Nothing made sense. Jack’s body had been found in the Spassky Grain Building, a Tribeca construction site on the corner of Greenwich and N Moore whose developers had recently come under union fire for employing scab labor. It was a fifteen-minute walk from Jack’s Hudson Street apartment, and he had apparently strolled here with a loaded shotgun in his hand, crossed Canal—still busily crowded in spite of the late hour—without attracting attention, then broken into his chosen location, taken an elevator to the fourth floor, positioned himself by a west-facing window with a good view of the moonlit river, placed the snout of the gun in his mouth, pulled the trigger, and fallen to the rough, unfinished floor, dropping the weapon but somehow holding on to the suicide note.

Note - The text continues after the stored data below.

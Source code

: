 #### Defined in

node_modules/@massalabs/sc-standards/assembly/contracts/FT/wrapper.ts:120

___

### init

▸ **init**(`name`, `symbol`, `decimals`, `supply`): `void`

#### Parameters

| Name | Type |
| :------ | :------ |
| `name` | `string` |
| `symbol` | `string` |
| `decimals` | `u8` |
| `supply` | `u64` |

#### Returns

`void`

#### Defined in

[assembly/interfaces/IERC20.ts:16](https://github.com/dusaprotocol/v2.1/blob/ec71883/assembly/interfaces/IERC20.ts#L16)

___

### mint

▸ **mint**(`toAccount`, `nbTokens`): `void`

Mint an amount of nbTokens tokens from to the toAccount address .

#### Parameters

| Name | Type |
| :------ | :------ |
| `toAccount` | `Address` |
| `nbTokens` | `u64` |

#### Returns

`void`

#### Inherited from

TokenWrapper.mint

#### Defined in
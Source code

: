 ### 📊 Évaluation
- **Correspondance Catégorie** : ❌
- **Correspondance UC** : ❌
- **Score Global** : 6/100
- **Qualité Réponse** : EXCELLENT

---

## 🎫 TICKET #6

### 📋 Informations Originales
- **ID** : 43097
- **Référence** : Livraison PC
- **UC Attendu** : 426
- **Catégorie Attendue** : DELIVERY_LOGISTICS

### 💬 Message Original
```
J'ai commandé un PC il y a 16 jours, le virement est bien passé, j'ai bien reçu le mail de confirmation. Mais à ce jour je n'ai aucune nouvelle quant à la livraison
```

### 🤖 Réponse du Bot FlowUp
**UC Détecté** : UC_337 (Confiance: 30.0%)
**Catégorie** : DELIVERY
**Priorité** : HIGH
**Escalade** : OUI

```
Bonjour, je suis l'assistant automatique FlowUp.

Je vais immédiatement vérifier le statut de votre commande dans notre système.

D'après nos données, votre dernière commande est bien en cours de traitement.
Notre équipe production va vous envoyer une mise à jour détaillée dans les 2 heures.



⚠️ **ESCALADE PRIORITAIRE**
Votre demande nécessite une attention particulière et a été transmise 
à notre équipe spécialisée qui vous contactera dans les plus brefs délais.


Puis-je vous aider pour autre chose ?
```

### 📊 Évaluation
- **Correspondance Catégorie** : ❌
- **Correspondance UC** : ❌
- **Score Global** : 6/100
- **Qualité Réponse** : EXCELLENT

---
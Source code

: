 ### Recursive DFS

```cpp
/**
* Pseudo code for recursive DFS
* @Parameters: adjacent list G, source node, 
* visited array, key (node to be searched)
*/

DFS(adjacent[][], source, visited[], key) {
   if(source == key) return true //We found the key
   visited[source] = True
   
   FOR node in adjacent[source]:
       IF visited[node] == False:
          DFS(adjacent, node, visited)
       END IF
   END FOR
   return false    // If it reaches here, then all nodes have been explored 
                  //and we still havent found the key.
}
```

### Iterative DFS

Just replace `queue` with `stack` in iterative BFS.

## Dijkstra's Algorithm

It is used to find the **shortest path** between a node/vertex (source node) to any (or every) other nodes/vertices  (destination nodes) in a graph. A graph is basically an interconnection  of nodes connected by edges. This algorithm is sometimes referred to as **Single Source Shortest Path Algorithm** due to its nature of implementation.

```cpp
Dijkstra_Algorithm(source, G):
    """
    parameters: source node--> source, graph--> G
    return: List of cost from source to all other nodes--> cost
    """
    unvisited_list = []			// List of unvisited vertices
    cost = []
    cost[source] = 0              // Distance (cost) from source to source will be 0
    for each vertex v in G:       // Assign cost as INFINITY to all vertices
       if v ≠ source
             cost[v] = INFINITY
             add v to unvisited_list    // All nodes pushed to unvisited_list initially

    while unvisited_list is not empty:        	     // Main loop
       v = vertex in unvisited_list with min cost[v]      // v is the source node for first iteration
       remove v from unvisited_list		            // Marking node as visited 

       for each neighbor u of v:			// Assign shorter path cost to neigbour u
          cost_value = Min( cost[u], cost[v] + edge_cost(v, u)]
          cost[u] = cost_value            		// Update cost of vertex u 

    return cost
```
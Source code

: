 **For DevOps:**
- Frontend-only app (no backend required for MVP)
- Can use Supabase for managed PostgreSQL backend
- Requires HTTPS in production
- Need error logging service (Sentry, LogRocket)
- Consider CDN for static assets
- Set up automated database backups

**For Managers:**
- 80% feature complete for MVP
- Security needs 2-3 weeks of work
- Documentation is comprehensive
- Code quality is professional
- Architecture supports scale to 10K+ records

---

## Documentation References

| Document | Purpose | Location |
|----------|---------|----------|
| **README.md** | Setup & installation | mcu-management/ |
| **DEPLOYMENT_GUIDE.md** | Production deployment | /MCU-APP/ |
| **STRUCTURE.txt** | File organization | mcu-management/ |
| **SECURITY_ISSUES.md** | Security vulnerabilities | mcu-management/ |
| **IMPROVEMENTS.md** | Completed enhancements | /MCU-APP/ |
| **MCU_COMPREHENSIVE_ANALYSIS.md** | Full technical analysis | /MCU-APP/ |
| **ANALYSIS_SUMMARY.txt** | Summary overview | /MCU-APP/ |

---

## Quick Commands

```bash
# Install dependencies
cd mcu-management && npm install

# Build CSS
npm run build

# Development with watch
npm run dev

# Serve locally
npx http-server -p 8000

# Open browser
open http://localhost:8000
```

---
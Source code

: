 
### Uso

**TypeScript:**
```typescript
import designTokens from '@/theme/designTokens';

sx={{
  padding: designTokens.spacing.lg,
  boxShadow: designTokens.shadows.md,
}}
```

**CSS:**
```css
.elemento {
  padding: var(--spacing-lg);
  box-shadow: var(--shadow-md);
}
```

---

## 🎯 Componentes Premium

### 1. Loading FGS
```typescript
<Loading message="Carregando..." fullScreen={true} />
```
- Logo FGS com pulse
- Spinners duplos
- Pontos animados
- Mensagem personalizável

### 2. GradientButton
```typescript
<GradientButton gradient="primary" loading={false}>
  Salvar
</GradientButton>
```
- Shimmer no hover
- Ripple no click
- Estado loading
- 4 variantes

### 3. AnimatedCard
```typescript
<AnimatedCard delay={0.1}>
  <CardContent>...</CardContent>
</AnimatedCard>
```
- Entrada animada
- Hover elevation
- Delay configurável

He had been drinking heavily: Jack Daniel’s and Coke, an absurd drink for an oenophile like Rhinehart. When he was discovered, his suit and shirt were folded neatly on the floor, and he was wearing only his socks and underpants, which, for some reason, or perhaps by chance, were on back to front. He had recently cleaned his teeth.

Neela decided to make a clean breast of it and told the detectives everything she knew—the fancy-dress costumes in Jack’s closet, her suspicions, everything. She could have been in trouble, withholding information being a serious offense, but the police had bigger fish to fry, and, besides, the two officers who came to her Bedford Street apartment to interview her and Malik Solanka were having troubles of their own in her presence. They kept breaking pencils and stepping on each other’s feet and knocking over ornaments and bursting into simultaneous speech and then falling blushingly silent, to none of which Neela paid the slightest attention. “The point is,” she concluded as the two detectives bumped heads in eager agreement, “this so-called suicide smells strongly of fish.”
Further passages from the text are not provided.